Beginner’s Guide: DPRK Leadership

The Democratic People’s Republic of Korea (or simply North Korea as it is commonly referred) was officially established in 1948 after the division of Korea following the end of World War II. The DPRK has had three leaders in its history:

Kim Il-sung: “The Great Leader” and Founder of the DPRK

Kim Il-Sung is often portrayed in the North as a jovial, caring, god-like leader

The founder of DPRK and the originator of the ideologies which pervade North Korean culture and propaganda to this day. Kim was born on April 15, 1912 and officially ruled the country until his death in 1994, although he is officially the “eternal” leader of the DPRK according to their constitution. According to North Korean versions of history, Kim was a god-like figure who defeated and expelled the Japanese occupiers after over 100,000 battles in 10 years, and became leader after his victory. In reality, he was hand-picked by the Soviets to lead the country after the division of the peninsula. Kim is responsible for the “personality cult” of North Korea which idealizes the leadership as father-like figures who know best for their “children,” yet who rule as authoritarian with an iron tight grip on its citizens.

 

Kim Jong-il: “The Dear Leader” and Eccentric Figure

Kim Jong-il is known as an eccentric leader, but within the DPRK he is most famous for the nuclear developments under his rule

The son of Kim Il-sung and his official successor in 1998 following his death in 1994. Although Kim did not become the official leader until he was in his 50s, he was officially anointed as his father’s successor in 1974 and it seems he had a hand in ruling the country for years before his fathers death. Outside of North Korea, Kim is known as an eccentric figure, with western tastes in film, sports, and the arts and is typically famous for his eccentric and expensive tastes. Within the DPRK he continued the glorification of his father’s rule, and continued to lead in his style, focusing even more heavily on “songun,” or military-first politics, and highly prioritizing nuclear and military development. His rule ended abruptly due to his poor health, which may have been exacerbated by his lavish lifestyle, and died in late 2011.
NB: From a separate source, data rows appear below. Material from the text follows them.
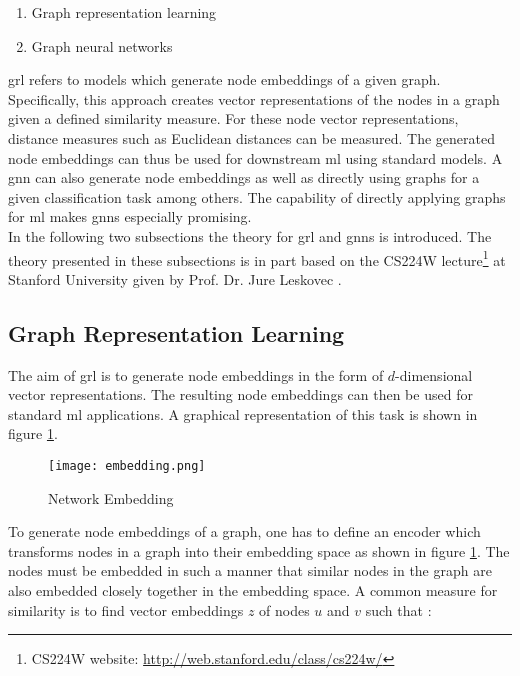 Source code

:	\begin{enumerate}
		\item Graph representation learning
		\item Graph neural networks
	\end{enumerate}
	
	\noindent \Acl{grl} refers to models which generate node
	embeddings of a given graph. Specifically, this approach creates vector 
	representations of the nodes in a graph given a defined similarity measure. 
	For these node vector representations, distance measures such as Euclidean 
	distances can be measured. The generated node embeddings can thus be used for
	downstream \acs{ml} using standard models. A \acl{gnn} can also generate 
	node embeddings as well as directly using graphs for a given classification 
	task among others. The capability of directly applying graphs for \acs{ml} 
	makes \acsp{gnn} especially promising. \\

	\noindent In the following two subsections the theory for \acs{grl} and
	\acsp{gnn} is introduced. The theory presented in these subsections is in 
	part based on the CS224W lecture\footnote{CS224W website:
	\url{http://web.stanford.edu/class/cs224w/}} at Stanford University given 
	by Prof. Dr. Jure Leskovec \citeyearpar{leskovec2021lecture}. 

	\subsection{Graph Representation Learning}

	The aim of \acf{grl} is to generate node embeddings in 
	the form of $d$-dimensional vector representations. The resulting node 
	embeddings can then be used for standard \acs{ml} applications. A graphical 
	representation of this task is shown in figure 
	\ref{fig:embedding}.

	\begin{figure}[h]
		\centering
		\texttt{[image: embedding.png]}
		\caption{Network Embedding}
		\citep{leskovec2021lecture}
		\label{fig:embedding}
	\end{figure}

	\noindent To generate node embeddings of a graph, one has to define an
	encoder which transforms nodes in a graph into their embedding space as
	shown in figure \ref{fig:embedding}. The nodes must be embedded in such a
	manner that similar nodes in the graph are also embedded closely together 
	in the embedding space. A common measure for similarity is to find vector 
	embeddings $z$ of nodes $u$ and $v$ such that \citep{leskovec2021lecture}:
Kim Jong-un: “The Great Successor” and Unknown Factor

Kim Jong-un bears a striking resemblance to his grandfather, the founder of the DPRK, Kim Il-sung

The son of Kim Jong-il, Kim took power after his father’s abrupt death and was rushed through the succession process. Very little is known about the current DPRK leader. His exact age is still unverified (most sources place it around 1985 or 1987) and the west did not even have a picture of Kim until a few years ago. Much has been made of his resemblance to his grandfather, Kim Il-sung, and the regime has used this to their advantage, often drawing comparisons between the current leader and the overly-devoted founder. Even the official moniker “Great Successor” harkens back to the “Great Leader.” So far, his policies have also mirrored those of his grandfather and father, as he often relies on notions of “songun” (military first policies) and “juche” (self-reliance).